Action item ▸
Restate word for word the lines of the entries below, starting with the line that holds "surround the remnant" and ending with the line that holds "percent discount to", and no others.

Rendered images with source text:
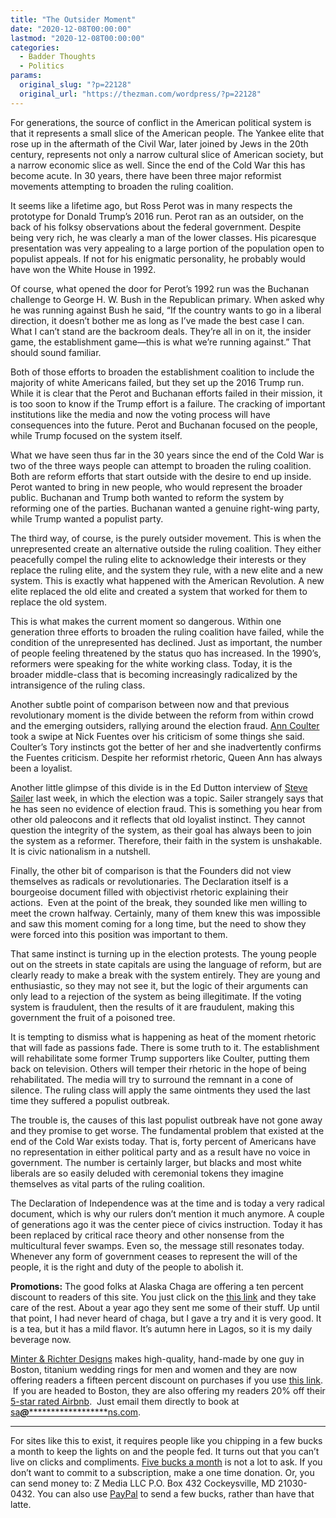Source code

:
 ```yaml
---
title: "The Outsider Moment"
date: "2020-12-08T00:00:00"
lastmod: "2020-12-08T00:00:00"
categories:
  - Badder Thoughts
  - Politics
params:
  original_slug: "?p=22128"
  original_url: "https://thezman.com/wordpress/?p=22128"
---
```


For generations, the source of conflict in the American political system
is that it represents a small slice of the American people. The Yankee
elite that rose up in the aftermath of the Civil War, later joined by
Jews in the 20th century, represents not only a narrow cultural slice of
American society, but a narrow economic slice as well. Since the end of
the Cold War this has become acute. In 30 years, there have been three
major reformist movements attempting to broaden the ruling coalition.

It seems like a lifetime ago, but Ross Perot was in many respects the
prototype for Donald Trump’s 2016 run. Perot ran as an outsider, on the
back of his folksy observations about the federal government. Despite
being very rich, he was clearly a man of the lower classes. His
picaresque presentation was very appealing to a large portion of the
population open to populist appeals. If not for his enigmatic
personality, he probably would have won the White House in 1992.

Of course, what opened the door for Perot’s 1992 run was the Buchanan
challenge to George H. W. Bush in the Republican primary. When asked why
he was running against Bush he said, “If the country wants to go in a
liberal direction, it doesn’t bother me as long as I’ve made the best
case I can. What I can’t stand are the backroom deals. They’re all in on
it, the insider game, the establishment game—this is what we’re running
against.” That should sound familiar.

Both of those efforts to broaden the establishment coalition to include
the majority of white Americans failed, but they set up the 2016 Trump
run. While it is clear that the Perot and Buchanan efforts failed in
their mission, it is too soon to know if the Trump effort is a failure.
The cracking of important institutions like the media and now the voting
process will have consequences into the future. Perot and Buchanan
focused on the people, while Trump focused on the system itself.

What we have seen thus far in the 30 years since the end of the Cold War
is two of the three ways people can attempt to broaden the ruling
coalition. Both are reform efforts that start outside with the desire to
end up inside. Perot wanted to bring in new people, who would represent
the broader public. Buchanan and Trump both wanted to reform the system
by reforming one of the parties. Buchanan wanted a genuine right-wing
party, while Trump wanted a populist party.

The third way, of course, is the purely outsider movement. This is when
the unrepresented create an alternative outside the ruling coalition.
They either peacefully compel the ruling elite to acknowledge their
interests or they replace the ruling elite, and the system they rule,
with a new elite and a new system. This is exactly what happened with
the American Revolution. A new elite replaced the old elite and created
a system that worked for them to replace the old system.

This is what makes the current moment so dangerous. Within one
generation three efforts to broaden the ruling coalition have failed,
while the condition of the unrepresented has declined. Just as
important, the number of people feeling threatened by the status quo has
increased. In the 1990’s, reformers were speaking for the white working
class. Today, it is the broader middle-class that is becoming
increasingly radicalized by the intransigence of the ruling class.

Another subtle point of comparison between now and that previous
revolutionary moment is the divide between the reform from within crowd
and the emerging outsiders, rallying around the election fraud. [Ann
Coulter](https://twitter.com/AnnCoulter/status/1334755615151886338) took
a swipe at Nick Fuentes over his criticism of some things she said.
Coulter’s Tory instincts got the better of her and she inadvertently
confirms the Fuentes criticism. Despite her reformist rhetoric, Queen
Ann has always been a loyalist.

Another little glimpse of this divide is in the Ed Dutton interview of
[Steve Sailer](https://www.bitchute.com/video/EGuFBQhL0w8A/) last week,
in which the election was a topic. Sailer strangely says that he has
seen no evidence of election fraud. This is something you hear from
other old paleocons and it reflects that old loyalist instinct. They
cannot question the integrity of the system, as their goal has always
been to join the system as a reformer. Therefore, their faith in the
system is unshakable. It is civic nationalism in a nutshell.

Finally, the other bit of comparison is that the Founders did not view
themselves as radicals or revolutionaries. The Declaration itself is a
bourgeoise document filled with objectivist rhetoric explaining their
actions.  Even at the point of the break, they sounded like men willing
to meet the crown halfway. Certainly, many of them knew this was
impossible and saw this moment coming for a long time, but the need to
show they were forced into this position was important to them.

That same instinct is turning up in the election protests. The young
people out on the streets in state capitals are using the language of
reform, but are clearly ready to make a break with the system entirely.
They are young and enthusiastic, so they may not see it, but the logic
of their arguments can only lead to a rejection of the system as being
illegitimate. If the voting system is fraudulent, then the results of it
are fraudulent, making this government the fruit of a poisoned tree.

It is tempting to dismiss what is happening as heat of the moment
rhetoric that will fade as passions fade. There is some truth to it. The
establishment will rehabilitate some former Trump supporters like
Coulter, putting them back on television. Others will temper their
rhetoric in the hope of being rehabilitated. The media will try to
surround the remnant in a cone of silence. The ruling class will apply
the same ointments they used the last time they suffered a populist
outbreak.

The trouble is, the causes of this last populist outbreak have not gone
away and they promise to get worse. The fundamental problem that existed
at the end of the Cold War exists today. That is, forty percent of
Americans have no representation in either political party and as a
result have no voice in government. The number is certainly larger, but
blacks and most white liberals are so easily deluded with ceremonial
tokens they imagine themselves as vital parts of the ruling coalition.

The Declaration of Independence was at the time and is today a very
radical document, which is why our rulers don’t mention it much anymore.
A couple of generations ago it was the center piece of civics
instruction. Today it has been replaced by critical race theory and
other nonsense from the multicultural fever swamps. Even so, the message
still resonates today. Whenever any form of government ceases to
represent the will of the people, it is the right and duty of the people
to abolish it.

**Promotions:** The good folks at Alaska Chaga are offering a ten
percent discount to readers of this site. You just click on the
<a href="https://alaskachaga.us/discount/ZMAN" rel="noopener noreferrer"
target="_blank">this link</a> and they take care of the rest. About a
year ago they sent me some of their stuff. Up until that point, I had
never heard of chaga, but I gave a try and it is very good. It is a tea,
but it has a mild flavor. It’s autumn here in Lagos, so it is my daily
beverage now.

<a href="https://www.minterandrichterdesigns.com/"
rel="noreferrer nofollow noopener" target="_blank">Minter &amp; Richter
Designs</a> makes high-quality, hand-made by one guy in Boston, titanium
wedding rings for men and women and they are now offering readers a
fifteen percent discount on purchases if you use
<a href="https://www.minterandrichterdesigns.com/discount/ZMAN"
rel="noreferrer nofollow noopener" target="_blank">this link</a>. 
 <span class="highlight"><span class="colour"><span class="font"><span class="size">If
you are headed to Boston, they are also offering my readers 20% off
their <a
href="https://www.airbnb.com/users/7988017/listings?user_id=7988017&amp;s=3"
rel="noopener noreferrer" target="_blank">5-star rated Airbnb</a>.  Just
email them directly to book at
<a href="mailto:sa***@*********************ns.com"
data-original-string="a5XWGIWSOG6aFGY2LHr8AA==cb7GbqK+7181e+nGQ3L2o1rdpxOCuBG6ghytVt4b5YKj2bS9IxuufzpcqrYyLidjcab"><span
class="apbct-email-encoder"
data-original-string="gqSycgfN44cFm/Ks5edfkQ==cb7yZCob/52KA9dCIqye7yVSub0esclYsGLBzrf2Q8MkdMgmQqw6LTPa2KpN7NpOog7"
title="This contact has been encoded by Anti-Spam by CleanTalk. Click to decode. To finish the decoding make sure that JavaScript is enabled in your browser.">sa<span
class="apbct-blur">***</span>@<span
class="apbct-blur">*********************</span>ns.com</span></a>.</span></span></span></span>

------------------------------------------------------------------------

For sites like this to exist, it requires people like you chipping in a
few bucks a month to keep the lights on and the people fed. It turns out
that you can’t live on clicks and compliments.
<a href="https://www.subscribestar.com/the-z-blog"
rel="noopener noreferrer" target="_blank">Five bucks a month</a> is not
a lot to ask. If you don’t want to commit to a subscription, make a one
time donation. Or, you can send money to: Z Media LLC P.O. Box 432
Cockeysville, MD 21030-0432. You can also use <a
href="https://www.paypal.com/cgi-bin/webscr?cmd=_s-xclick&amp;hosted_button_id=UDAS2Q8JYA6CN&amp;source=url"
rel="noopener noreferrer" target="_blank">PayPal</a> to send a few
bucks, rather than have that latte.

Output for this task ▸
surround the remnant in a cone of silence. The ruling class will apply
the same ointments they used the last time they suffered a populist
outbreak.

The trouble is, the causes of this last populist outbreak have not gone
away and they promise to get worse. The fundamental problem that existed
at the end of the Cold War exists today. That is, forty percent of
Americans have no representation in either political party and as a
result have no voice in government. The number is certainly larger, but
blacks and most white liberals are so easily deluded with ceremonial
tokens they imagine themselves as vital parts of the ruling coalition.

The Declaration of Independence was at the time and is today a very
radical document, which is why our rulers don’t mention it much anymore.
A couple of generations ago it was the center piece of civics
instruction. Today it has been replaced by critical race theory and
other nonsense from the multicultural fever swamps. Even so, the message
still resonates today. Whenever any form of government ceases to
represent the will of the people, it is the right and duty of the people
to abolish it.

**Promotions:** The good folks at Alaska Chaga are offering a ten
percent discount to readers of this site. You just click on the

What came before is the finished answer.